RC circuit problem

To calculate the current in the circuit in the case when the switch is open and steady state is reached, I assumed that no current will flow "across" the capacitors and so the current I will simply be emf/(r+R1+R2) = 12 V/(1+3+2) = 2 A.

The voltage drop across r would be V=IR=2 A * 1 ohms = 2 V, therefore the voltage across the capacitors would be 10 V.

Since C1 and C2 are in series, Q1=Q2=CV where C is the combined capacitance equal to (4/3)F and V=10V.

Hello.

Correct.




Correct.





You need to be careful here.

For two series capacitors on their own (i.e. no parallel resistors), the calculation for the equivalent capacitance is correct (i.e. switch open):

$\frac{1}{C_{tot}} = \frac{1}{C1} + \frac{1}{C2} = \frac{1}{2} + \frac{1}{4} = \frac{3}{4}$

$C_{tot} = \frac{4}{3} \mathrm {F}$



But when the switch is closed, the presence of those resistors change things:

We are still dealing with steady state conditions (i.e. at t>>0), but the capacitors will be forced into a new steady state condition. When achieved, the new steady state means the only current flowing will also be via the resistors as you have previously correctly deduced, because the capacitors will still achieve a new full charge and therefore no further current flows into them.

Notice however, in both open and closed switch conditions, there will be a potential difference developed across each resistor.

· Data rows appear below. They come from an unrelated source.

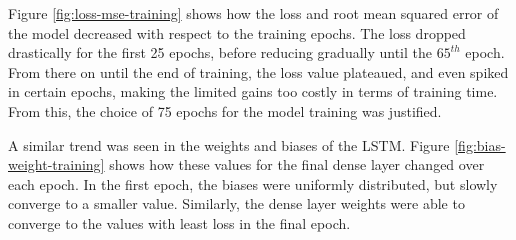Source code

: \begin{center}
    \label{fig:loss-mse-training}
    \qquad
\end{center}

Figure \ref{fig:loss-mse-training} shows how the loss and root mean squared error of the model decreased with respect to the training epochs. The loss dropped drastically for the first 25 epochs, before reducing gradually until the $65^{th}$ epoch. From there on until the end of training, the loss value plateaued, and even spiked in certain epochs, making the limited gains too costly in terms of training time. From this, the choice of 75 epochs for the model training was justified.\par

A similar trend was seen in the weights and biases of the LSTM. Figure \ref{fig:bias-weight-training} shows how these values for the final dense layer changed over each epoch. In the first epoch, the biases were uniformly distributed, but slowly converge to a smaller value. Similarly, the dense layer weights were able to converge to the values with least loss in the final epoch.\par


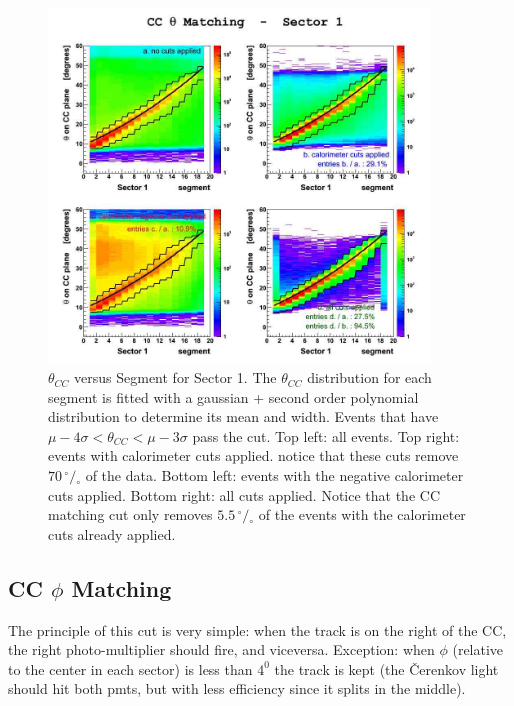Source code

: \begin{figure}[h]
  \centering
		\includegraphics[width=0.9\textwidth]{img/cc_theta_matching_sect1.jpg}
		\caption{$\theta_{CC}$ versus Segment for Sector 1. The $\theta_{CC}$
               distribution for each segment is fitted with a gaussian +
               second order polynomial distribution to determine its mean
               and width. Events that have $\mu - 4\sigma < \theta_{CC} < \mu - 3\sigma$
               pass the cut.
               Top left: all events. Top right: events with calorimeter cuts applied.
               notice that these cuts remove $70 \,^{\circ\!\!}/\!_\circ$ of the data.
               Bottom left: events with the negative calorimeter cuts applied.
               Bottom right: all cuts applied. Notice that the CC matching cut
               only removes $5.5  \,^{\circ\!\!}/\!_\circ$ of the events with
               the calorimeter cuts already applied.}
 		\label{fig:ccm_theta}
\end{figure}

\clearpage\newpage

\subsection{CC $\phi$ Matching}
The principle of this cut is very simple: when the track is on the right of the CC, the right
photo-multiplier should fire, and viceversa. Exception: when $\phi$ (relative to the center
in each sector) is less than $4^0$ the track is kept (the \v Cerenkov light should hit both
pmts, but with less efficiency since it splits in the middle).

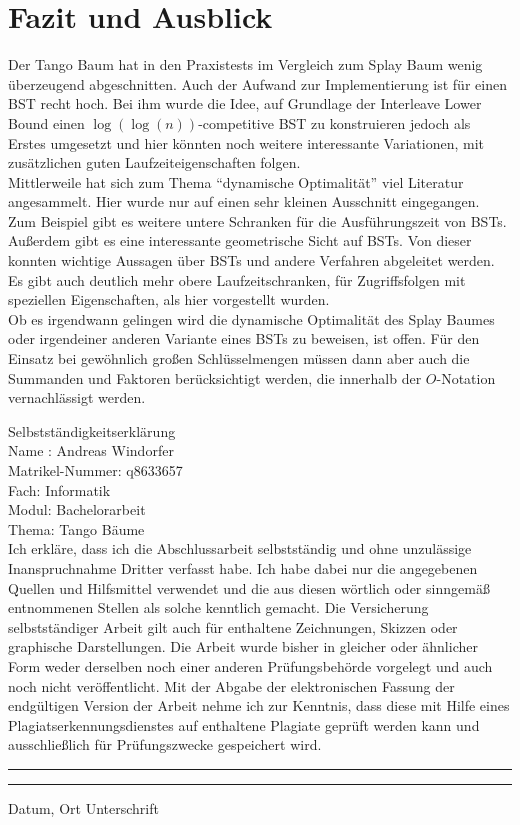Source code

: \documentclass[a4paper,12pt]{article}
\begin{document}
\section{Fazit und Ausblick}
Der Tango Baum hat in den Praxistests im Vergleich zum Splay Baum wenig überzeugend abgeschnitten. Auch der Aufwand zur Implementierung ist für einen BST recht hoch. Bei ihm wurde die Idee, auf Grundlage der Interleave Lower Bound einen $\log\left(\log\left(n\right)\right)$-competitive BST zu konstruieren jedoch als Erstes umgesetzt und hier könnten noch weitere interessante Variationen, mit zusätzlichen guten Laufzeiteigenschaften folgen. \\
Mittlerweile hat sich zum Thema \enquote{dynamische Optimalität} viel Literatur angesammelt. Hier wurde nur auf einen sehr kleinen Ausschnitt eingegangen. Zum Beispiel gibt es  weitere untere Schranken für die Ausführungszeit von BSTs. Außerdem gibt es eine interessante geometrische Sicht auf BSTs. Von dieser konnten wichtige Aussagen über BSTs und andere Verfahren abgeleitet werden. Es gibt auch deutlich mehr obere Laufzeitschranken, für Zugriffsfolgen mit speziellen Eigenschaften, als  hier vorgestellt wurden. \\
Ob es irgendwann gelingen wird die dynamische Optimalität des Splay Baumes oder irgendeiner anderen Variante eines BSTs zu beweisen, ist offen. Für den Einsatz bei gewöhnlich großen Schlüsselmengen müssen dann aber auch die Summanden und Faktoren berücksichtigt werden, die innerhalb der $O$-Notation vernachlässigt werden.


\newpage
\listoffigures
\newpage
\Large
\noindent Selbstständigkeitserklärung\bigskip\\
\normalsize
\noindent Name : Andreas Windorfer\\
Matrikel-Nummer: q8633657\\
Fach: Informatik\\
Modul: Bachelorarbeit\\
Thema: Tango Bäume \bigskip\\


\noindent Ich erkläre, dass ich die Abschlussarbeit selbstständig und ohne unzulässige Inanspruchnahme Dritter verfasst habe. Ich habe dabei nur die angegebenen Quellen und Hilfsmittel verwendet und die aus diesen wörtlich oder sinngemäß entnommenen Stellen als solche kenntlich gemacht. Die Versicherung selbstständiger Arbeit gilt auch für enthaltene Zeichnungen, Skizzen oder graphische Darstellungen. Die Arbeit wurde bisher in gleicher oder ähnlicher Form weder derselben noch einer anderen Prüfungsbehörde vorgelegt und auch noch nicht veröffentlicht. Mit der Abgabe der elektronischen Fassung der endgültigen Version der Arbeit nehme ich zur Kenntnis, dass diese mit Hilfe eines Plagiatserkennungsdienstes auf enthaltene Plagiate geprüft werden kann und ausschließlich für Prüfungszwecke gespeichert wird.\\

\vspace{50pt}
\noindent\rule{5cm}{.4pt}\hfill\rule{5cm}{.4pt}\par
\noindent Datum, Ort \hfill Unterschrift
                       



\newpage


\end{document}

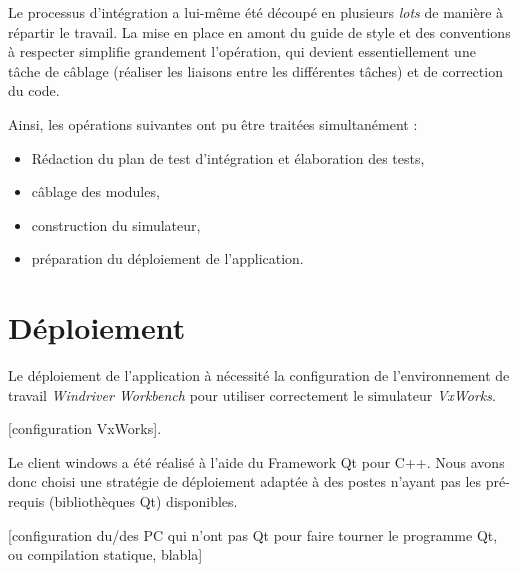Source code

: Le processus d'intégration a lui-même été découpé en plusieurs \textit{lots} de
manière à répartir le travail. La mise en place en amont du guide de style et
des conventions à respecter simplifie grandement l'opération, qui devient
essentiellement une tâche de câblage (réaliser les liaisons entre les
différentes tâches) et de correction du code.

Ainsi, les opérations suivantes ont pu être traitées simultanément :

\begin{itemize}
	\item Rédaction du plan de test d'intégration et élaboration des tests,
	\item câblage des modules,
	\item construction du simulateur,
	\item préparation du déploiement de l'application.
\end{itemize}

\section{Déploiement}

Le déploiement de l'application à nécessité la configuration de l'environnement
de travail \textit{Windriver Workbench} pour utiliser correctement le
simulateur \textit{VxWorks}.

[configuration VxWorks].

Le client windows a été réalisé à l'aide du Framework Qt pour C++. Nous avons
donc choisi une stratégie de déploiement adaptée à des postes n'ayant pas les pré-requis (bibliothèques Qt) disponibles.

[configuration du/des PC qui n'ont pas Qt pour faire tourner le programme Qt, ou compilation statique, blabla]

i.e. the resistors form a potential divider, So you need to work out the potential difference across each resistor first.

The closed switch forces those potential divider p.d.'s to be developed in parallel with their associated capacitor. And since the p.d's will be different for each parallel RC combination, the capacitors must achieve a new steady state.

Now it's a case of using the appropriate resistor p.d. and Q=CV to work out the charge on each capacitor.

Notice that the final charge is different to the isolated series case and no rules are violated. i.e. 10V will still be placed across the series combination, steady state current only flows via the resistors series path, p.d.'s across the resistors obey Ohms and Kirchoff's laws.

Thanks for the reply. The p.d. across R1 would be 6V and the p.d. across R2 would be 4V, so the associated drops for C1 and C2 would also be 6V and 4V. Therefore Q1=2F*6V = 12C and Q2=4F*4V=16C?